One‐way analysis of variances (ANOVAs) were performed to assess differences in protein secretions and protein phosphorylation after 24 hr. Data were mostly normally distributed and nonparametric t tests (Mann–Whitney) were performed in a few cases were the data were not normalized. Results were normalized to protein content. Two‐way ANOVAs were performed to detect differences in IL‐6 secretion and LDH activity using time and treatment as factors for the chronic inflammation experiment. Multiple comparisons were adjusted for by Dunnett's statistical hypothesis test. All statistical analyses were performed using Prism 7 for Windows (Version 7.01; GraphPad Software Inc.). p Values were considered significant at p < .05.

RESULTS

HAEC responses to acute OCN

No changes in protein secretions (VCAM‐1, IL‐8, ICAM‐1, IL‐10, IL‐6, or MCP‐1) were observed in response to ucOCN in HAECs after 24 hr (Figure 1a–f).

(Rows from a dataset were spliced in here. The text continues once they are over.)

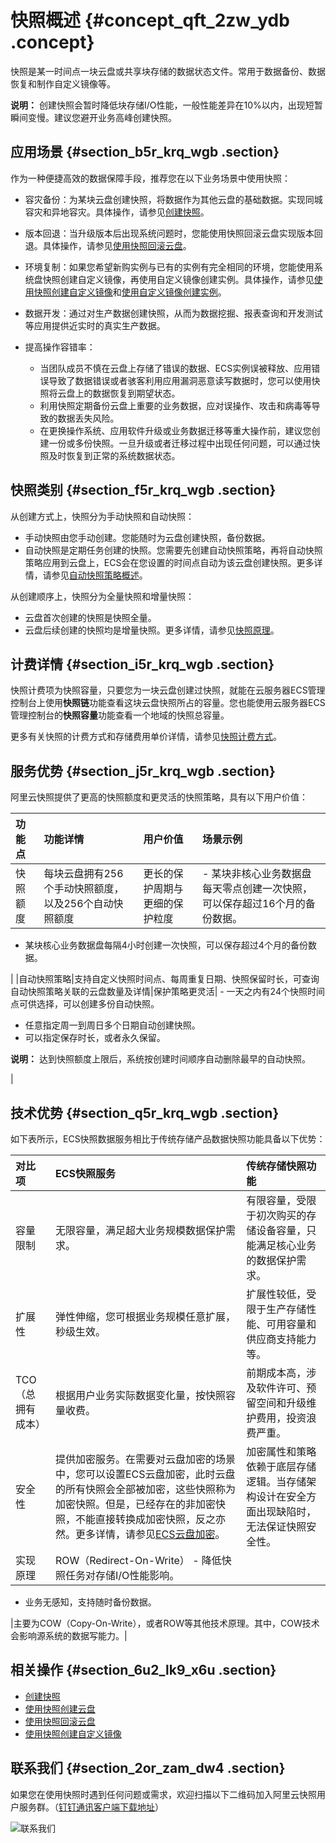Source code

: # 快照概述 {#concept_qft_2zw_ydb .concept}

快照是某一时间点一块云盘或共享块存储的数据状态文件。常用于数据备份、数据恢复和制作自定义镜像等。

**说明：** 创建快照会暂时降低块存储I/O性能，一般性能差异在10%以内，出现短暂瞬间变慢。建议您避开业务高峰创建快照。

## 应用场景 {#section_b5r_krq_wgb .section}

作为一种便捷高效的数据保障手段，推荐您在以下业务场景中使用快照：

-   容灾备份：为某块云盘创建快照，将数据作为其他云盘的基础数据。实现同城容灾和异地容灾。具体操作，请参见[创建快照](cn.zh-CN/快照/使用快照/创建快照.md#)。
-   版本回退：当升级版本后出现系统问题时，您能使用快照回滚云盘实现版本回退。具体操作，请参见[使用快照回滚云盘](cn.zh-CN/快照/使用快照/使用快照回滚云盘.md#)。
-   环境复制：如果您希望新购实例与已有的实例有完全相同的环境，您能使用系统盘快照创建自定义镜像，再使用自定义镜像创建实例。具体操作，请参见[使用快照创建自定义镜像](../../../../cn.zh-CN/镜像/自定义镜像/创建自定义镜像/使用快照创建自定义镜像.md#)和[使用自定义镜像创建实例](../../../../cn.zh-CN/实例/创建实例/使用自定义镜像创建实例.md#)。

-   数据开发：通过对生产数据创建快照，从而为数据挖掘、报表查询和开发测试等应用提供近实时的真实生产数据。
-   提高操作容错率：
    -   当团队成员不慎在云盘上存储了错误的数据、ECS实例误被释放、应用错误导致了数据错误或者骇客利用应用漏洞恶意读写数据时，您可以使用快照将云盘上的数据恢复到期望状态。
    -   利用快照定期备份云盘上重要的业务数据，应对误操作、攻击和病毒等导致的数据丢失风险。
    -   在更换操作系统、应用软件升级或业务数据迁移等重大操作前，建议您创建一份或多份快照。一旦升级或者迁移过程中出现任何问题，可以通过快照及时恢复到正常的系统数据状态。

## 快照类别 {#section_f5r_krq_wgb .section}

从创建方式上，快照分为手动快照和自动快照：

-   手动快照由您手动创建。您能随时为云盘创建快照，备份数据。
-   自动快照是定期任务创建的快照。您需要先创建自动快照策略，再将自动快照策略应用到云盘上，ECS会在您设置的时间点自动为该云盘创建快照。更多详情，请参见[自动快照策略概述](cn.zh-CN/快照/使用自动快照策略/自动快照策略概览.md#)。

从创建顺序上，快照分为全量快照和增量快照：

-   云盘首次创建的快照是快照全量。
-   云盘后续创建的快照均是增量快照。更多详情，请参见[快照原理](cn.zh-CN/快照/快照原理.md#)。

## 计费详情 {#section_i5r_krq_wgb .section}

快照计费项为快照容量，只要您为一块云盘创建过快照，就能在云服务器ECS管理控制台上使用**快照链**功能查看这块云盘快照所占的容量。您也能使用云服务器ECS管理控制台的**快照容量**功能查看一个地域的快照总容量。

更多有关快照的计费方式和存储费用单价详情，请参见[快照计费方式](../../../../cn.zh-CN/产品定价/快照计费方式.md#)。

## 服务优势 {#section_j5r_krq_wgb .section}

阿里云快照提供了更高的快照额度和更灵活的快照策略，具有以下用户价值：

|功能点|功能详情|用户价值|场景示例|
|:--|:---|:---|:---|
|快照额度|每块云盘拥有256个手动快照额度，以及256个自动快照额度|更长的保护周期与更细的保护粒度| -   某块非核心业务数据盘每天零点创建一次快照，可以保存超过16个月的备份数据。
-   某块核心业务数据盘每隔4小时创建一次快照，可以保存超过4个月的备份数据。

 |
|自动快照策略|支持自定义快照时间点、每周重复日期、快照保留时长，可查询自动快照策略关联的云盘数量及详情|保护策略更灵活| -   一天之内有24个快照时间点可供选择，可以创建多份自动快照。
-   任意指定周一到周日多个日期自动创建快照。
-   可以指定保存时长，或者永久保留。

**说明：** 达到快照额度上限后，系统按创建时间顺序自动删除最早的自动快照。


 |

## 技术优势 {#section_q5r_krq_wgb .section}

如下表所示，ECS快照数据服务相比于传统存储产品数据快照功能具备以下优势：

|对比项|ECS快照服务|传统存储快照功能|
|:--|:------|:-------|
|容量限制|无限容量，满足超大业务规模数据保护需求。|有限容量，受限于初次购买的存储设备容量，只能满足核心业务的数据保护需求。|
|扩展性|弹性伸缩，您可根据业务规模任意扩展，秒级生效。|扩展性较低，受限于生产存储性能、可用容量和供应商支持能力等。|
|TCO（总拥有成本）|根据用户业务实际数据变化量，按快照容量收费。|前期成本高，涉及软件许可、预留空间和升级维护费用，投资浪费严重。|
|安全性|提供加密服务。在需要对云盘加密的场景中，您可以设置ECS云盘加密，此时云盘的所有快照会全部被加密，这些快照称为加密快照。但是，已经存在的非加密快照，不能直接转换成加密快照，反之亦然。更多详情，请参见[ECS云盘加密](cn.zh-CN/块存储/云盘/ECS云盘加密.md#)。|加密属性和策略依赖于底层存储逻辑。当存储架构设计在安全方面出现缺陷时，无法保证快照安全性。|
|实现原理|ROW（Redirect-On-Write） -   降低快照任务对存储I/O性能影响。
-   业务无感知，支持随时备份数据。

 |主要为COW（Copy-On-Write），或者ROW等其他技术原理。其中，COW技术会影响源系统的数据写能力。|

## 相关操作 {#section_6u2_lk9_x6u .section}

-   [创建快照](cn.zh-CN/快照/使用快照/创建快照.md#)
-   [使用快照创建云盘](../../../../cn.zh-CN/块存储/云盘/创建云盘/使用快照创建云盘.md#)
-   [使用快照回滚云盘](cn.zh-CN/快照/使用快照/使用快照回滚云盘.md#)
-   [使用快照创建自定义镜像](../../../../cn.zh-CN/镜像/自定义镜像/创建自定义镜像/使用快照创建自定义镜像.md#)

## 联系我们 {#section_2or_zam_dw4 .section}

如果您在使用快照时遇到任何问题或需求，欢迎扫描以下二维码加入阿里云快照用户服务群。（[钉钉通讯客户端下载地址](https://tms.dingtalk.com/markets/dingtalk/download?spm=a2c4g.11186623.2.9.2a1d4e2bCgb1WP)）

![联系我们](http://static-aliyun-doc.oss-cn-hangzhou.aliyuncs.com/assets/img/9574/156748113950525_zh-CN.jpg)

Furthermore, total protein content levels did not differ between ucOCN and vehicle (Figure S1a). No intracellular signaling protein phosphorylation (CREB, NFkB, p38, JNK, AKT, ERK, STAT3, STAT5, or p70s6k) was affected by ucOCN (Figure 2a–i).

Figure 1

Protein secretion responses in HAECs after acute inflammation. Mean % change relative to vehicle and SEM of secreted cell proteins VCAM‐1, ICAM‐1, IL‐6, endothelin, IL‐10, IL‐8, and MCP‐1 when treated with vehicle, ucOCN (10 ng/mL), an inflammatory protocol (IFN‐γ and TNF‐α, both 10 ng/ml, 8 hr followed by 16 hr, respectively), or inflammatory protocol and ucOCN. Data were normalized to total protein content. Data were analyzed by one‐way ANOVA. **** indicates p < .001 compared with vehicle. HAEC, human aortic endothelial cell; ICAM‐1, intracellular adhesion molecule‐1; IL, interleukin; inflm, inflammatory protocol; MCP‐1, monocyte chemoattractant protein‐1; ucOCN, uncarboxylated osteocalcin; SEM, standard error of mean; VCAM‐1, vascular cell adhesion molecule‐1

Figure 2

Intracellular signaling responses in HAECs. Luminex® xMAP® technology was used to detect changes in phosphorylated CREB (pS133), JNK (pT183/pY185), NFkB (pS536), p38 (pT180/pY182), ERK (pT185/pY187), Akt (pS473), p70 S6K (pT412), STAT3 (pS727), and STAT5A/B (pY694/699; 48‐680MAG; Milliplex™; Merck Millipore) in cell lysates when treated with vehicle or ucOCN (10 ng/ml) with and without inflammatory stimulus (IFN‐γ and TNF‐α) for 24 hr. Data were analyzed by one‐way ANOVA with multiple comparisons to vehicle corrected for by Dunnett's test. Data are given as means with error bars representing SEM. *denotes a significant difference compared with vehicle (*p < .05. **p < .01, ***P < .005, ****p < .001). HAEC, human aortic endothelial cell; IFN‐γ, interferon‐γ; inflm, inflammatory protocol (8 hr of IFN‐γ 10 ng/ml followed by addition of TNF‐α 10 ng/mL for 16 hr); SEM, standard error of mean; TNF‐α, tumor necrosis factor‐α; ucOCN, uncarboxylated osteocalcin

HAEC responses to acute inflammation

Acute inflammation significantly increased the secretion of ICAM‐1, VCAM‐1, IL‐6, IL‐8, and MCP‐1 (p < .001; Figure 1a,b,d–f). IL‐10 secretion was not affected (Figure 1c). Phosphorylation of CREB, JNK, p38, ERK, AKT, STAT3, and STAT5 was increased with inflammation (Figure 2a,b,d–f,h,i). Phosphorylation of NFkB and p70s6k was not affected (Figure 2c,g). There were no significant differences in cell signaling (CREB, p38, JNK, ERK, AKT, STAT3, STAT5, NFkB, p70s6k), protein secretion, or total protein content between cells treated with or without ucOCN alongside inflammation after 24 hr.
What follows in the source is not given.